Forget images of chewed-up, misshapen organic produce: When it's spiked with synthetic stuff, organic grosses plenty.

From 2000 to 2006, California Liquid Fertilizer in Gonzales grossed $6.5 million on a fertilizer fraudulently marketed as organic. Former CLF President Peter Townsley pleaded guilty to two counts of fraud in federal court in San Francisco Feb. 22.

In entering his guilty plea, Townsley admitted adding ammonium chloride, a material prohibited from use in organic agriculture, and a year later, adding ammonium sulfate, another prohibited ingredient. He continued marketing Biolizer XN as a product containing fish and feathermeal, "When he knew that neither of those facts was true," according to a statement released by U.S. Attorney Melinda Haag's office.
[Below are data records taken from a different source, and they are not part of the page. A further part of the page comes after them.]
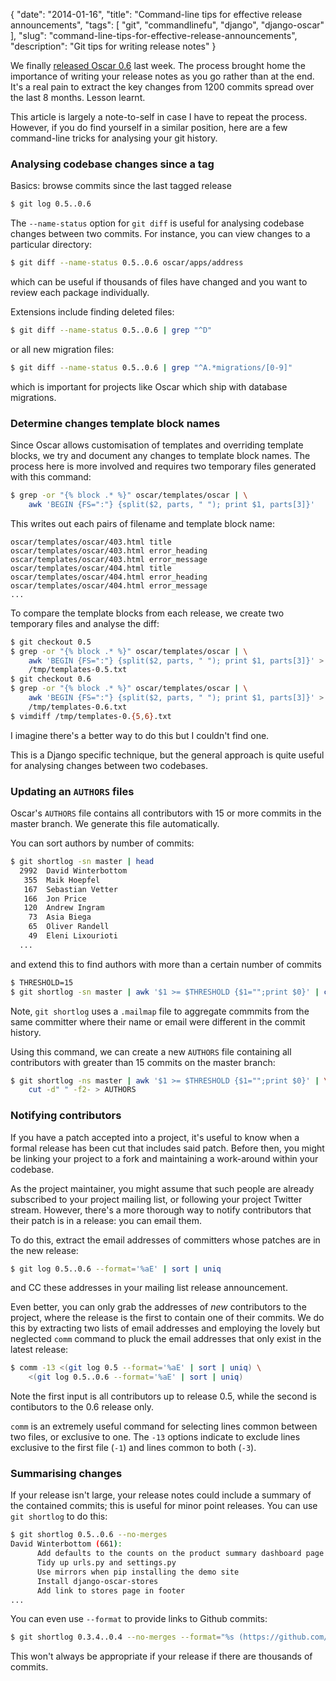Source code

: {
    "date": "2014-01-16",
    "title": "Command-line tips for effective release announcements",
    "tags": [
        "git",
        "commandlinefu",
        "django",
        "django-oscar"
    ],
    "slug": "command-line-tips-for-effective-release-announcements",
    "description": "Git tips for writing release notes"
}

We finally [released Oscar
0.6](http://django-oscar.readthedocs.org/en/latest/releases/v0.6.html)
last week. The process brought home the importance of writing your
release notes as you go rather than at the end. It's a real pain to
extract the key changes from 1200 commits spread over the last 8 months.
Lesson learnt.

This article is largely a note-to-self in case I have to repeat the
process. However, if you do find yourself in a similar position, here
are a few command-line tricks for analysing your git history.

### Analysing codebase changes since a tag

Basics: browse commits since the last tagged release

``` bash
$ git log 0.5..0.6
```

The `--name-status` option for `git diff` is useful for analysing
codebase changes between two commits. For instance, you can view changes
to a particular directory:

``` bash
$ git diff --name-status 0.5..0.6 oscar/apps/address
```

which can be useful if thousands of files have changed and you want to
review each package individually.

Extensions include finding deleted files:

``` bash
$ git diff --name-status 0.5..0.6 | grep "^D"
```

or all new migration files:

``` bash
$ git diff --name-status 0.5..0.6 | grep "^A.*migrations/[0-9]"
```

which is important for projects like Oscar which ship with database
migrations.

### Determine changes template block names

Since Oscar allows customisation of templates and overriding template
blocks, we try and document any changes to template block names. The
process here is more involved and requires two temporary files generated
with this command:

``` bash
$ grep -or "{% block .* %}" oscar/templates/oscar | \
    awk 'BEGIN {FS=":"} {split($2, parts, " "); print $1, parts[3]}'
```

This writes out each pairs of filename and template block name:

```
oscar/templates/oscar/403.html title
oscar/templates/oscar/403.html error_heading
oscar/templates/oscar/403.html error_message
oscar/templates/oscar/404.html title
oscar/templates/oscar/404.html error_heading
oscar/templates/oscar/404.html error_message
...
```

To compare the template blocks from each release, we create two
temporary files and analyse the diff:

``` bash
$ git checkout 0.5
$ grep -or "{% block .* %}" oscar/templates/oscar | \
    awk 'BEGIN {FS=":"} {split($2, parts, " "); print $1, parts[3]}' >
    /tmp/templates-0.5.txt
$ git checkout 0.6
$ grep -or "{% block .* %}" oscar/templates/oscar | \
    awk 'BEGIN {FS=":"} {split($2, parts, " "); print $1, parts[3]}' >
    /tmp/templates-0.6.txt
$ vimdiff /tmp/templates-0.{5,6}.txt
```

I imagine there's a better way to do this but I couldn't find one.

<div class="admonition note">

This is a Django specific technique, but the general approach is quite
useful for analysing changes between two codebases.

</div>

### Updating an `AUTHORS` files

Oscar's `AUTHORS` file contains all contributors with 15 or more commits
in the master branch. We generate this file automatically.

You can sort authors by number of commits:

``` bash
$ git shortlog -sn master | head
  2992  David Winterbottom
   355  Maik Hoepfel
   167  Sebastian Vetter
   166  Jon Price
   120  Andrew Ingram
    73  Asia Biega
    65  Oliver Randell
    49  Eleni Lixourioti
  ...
```

and extend this to find authors with more than a certain number of
commits

``` bash
$ THRESHOLD=15
$ git shortlog -sn master | awk '$1 >= $THRESHOLD {$1="";print $0}' | cut -d" " -f2-
```

Note, `git shortlog` uses a `.mailmap` file to aggregate commmits from
the same committer where their name or email were different in the
commit history.

Using this command, we can create a new `AUTHORS` file containing all
contributors with greater than 15 commits on the master branch:

``` bash
$ git shortlog -ns master | awk '$1 >= $THRESHOLD {$1="";print $0}' | \
    cut -d" " -f2- > AUTHORS
```

### Notifying contributors

If you have a patch accepted into a project, it's useful to know when a
formal release has been cut that includes said patch. Before then, you
might be linking your project to a fork and maintaining a work-around
within your codebase.

As the project maintainer, you might assume that such people are already
subscribed to your project mailing list, or following your project
Twitter stream. However, there's a more thorough way to notify
contributors that their patch is in a release: you can email them.

To do this, extract the email addresses of committers whose patches are
in the new release:

``` bash
$ git log 0.5..0.6 --format='%aE' | sort | uniq
```

and CC these addresses in your mailing list release announcement.

Even better, you can only grab the addresses of *new* contributors to
the project, where the release is the first to contain one of their
commits. We do this by extracting two lists of email addresses and
employing the lovely but neglected `comm` command to pluck the email
addresses that only exist in the latest release:

``` bash
$ comm -13 <(git log 0.5 --format='%aE' | sort | uniq) \
    <(git log 0.5..0.6 --format='%aE' | sort | uniq)
```

Note the first input is all contributors up to release 0.5, while the
second is contibutors to the 0.6 release only.

`comm` is an extremely useful command for selecting lines common between
two files, or exclusive to one. The `-13` options indicate to exclude
lines exclusive to the first file (`-1`) and lines common to both
(`-3`).

### Summarising changes

If your release isn't large, your release notes could include a summary
of the contained commits; this is useful for minor point releases. You
can use `git shortlog` to do this:

``` bash
$ git shortlog 0.5..0.6 --no-merges
David Winterbottom (661):
      Add defaults to the counts on the product summary dashboard page
      Tidy up urls.py and settings.py
      Use mirrors when pip installing the demo site
      Install django-oscar-stores
      Add link to stores page in footer
...
```

You can even use `--format` to provide links to Github commits:

``` bash
$ git shortlog 0.3.4..0.4 --no-merges --format="%s (https://github.com/tangentlabs/django-oscar-stores/commit/%h)" 
```

This won't always be appropriate if your release if there are thousands
of commits.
Townsley's sentencing is scheduled for June 13 before Judge Charles R. Breyer in San Francisco. The maximum penalty for each violation is 20 years imprisonment, a $250,000 fine and three years of supervised release. Townsley, 50, a citizen of Canada, was originally indicted by a federal Grand Jury on June 1, 2010 and charged with seven counts of fraud.

The prosecution is the result of a two-year investigation by the U.S. Department of Agriculture’s Office of Inspector General Investigations and the FBI.

The case brought renewed attention to regulating and enforcing the National Organic Program, established by the federal Organic Foods Production Act of 1990. The Organic Materials Review Institute tested and approved Biolizer XN before Townsley spiked the formula and continued to claim it was OMRI-approved. The nonprofit changed its practice of simply verifying ingredient lists to biannual inspections of fertilizer.